Quick Answer: The Sandlot is a baseball movie, but it is more specifically a coming-of-age story showcasing the perils and insecurities of growing up and fitting in. Baseball is the framework on which the story is told, but isn’t the point of the film. The film captures what it is like to be an awkward child struggling to make friends and build relationships during the most confusing time of life.
For many, The Sandlot (1993) ranks among the top baseball films of all time. Its title conjures images of baseball diamonds set behind small-town American communities, and a carefree era where kids could roam about town, get into trouble, and throw a baseball around for an hour or two without worry. It’s a comical film where kids aren’t afraid to swear and make jokes. It’s a story about the game as it was revered decades ago, where Babe Ruth was a legend whose name every living person knew, and when not knowing how to play baseball was enough to make a kid an alien among the neighborhood crew. And more importantly, it’s about growing up and figuring out who you are.

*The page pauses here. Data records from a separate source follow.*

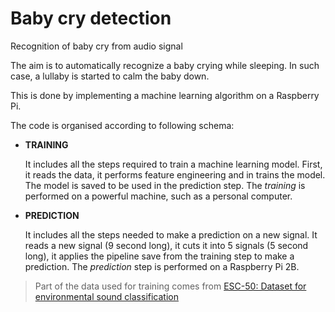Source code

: # Baby cry detection
Recognition of baby cry from audio signal

The aim is to automatically recognize a baby crying while sleeping. In such case, a lullaby is started to calm the baby
down.

This is done by implementing a machine learning algorithm on a Raspberry Pi.

The code is organised according to following schema:

+ **TRAINING**

  It includes all the steps required to train a machine learning model. First, it reads the data, it performs feature
  engineering and in trains the model. The model is saved to be used in the prediction step. The _training_ is performed
  on a powerful machine, such as a personal computer.

+ **PREDICTION**

  It includes all the steps needed to make a prediction on a new signal. It reads a new signal (9 second long), it cuts
  it into 5 signals (5 second long), it applies the pipeline save from the training step to make a prediction. The
  _prediction_ step is performed on a Raspberry Pi 2B.

>Part of the data used for training comes from
[ESC-50: Dataset for environmental sound classification](https://github.com/karoldvl/ESC-50)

Tom Guiry as Scotty Smalls
Roger Ebert referred to The Sandlot as a type of warm-weather version of A Christmas Story (1983); a coming-of-age tale that isn’t really a baseball film, but a story about growing up set against the backdrop of America’s game. It’s about being an outsider and trying to fit in. And it’s about a young man building relationships with others as a means to discover himself.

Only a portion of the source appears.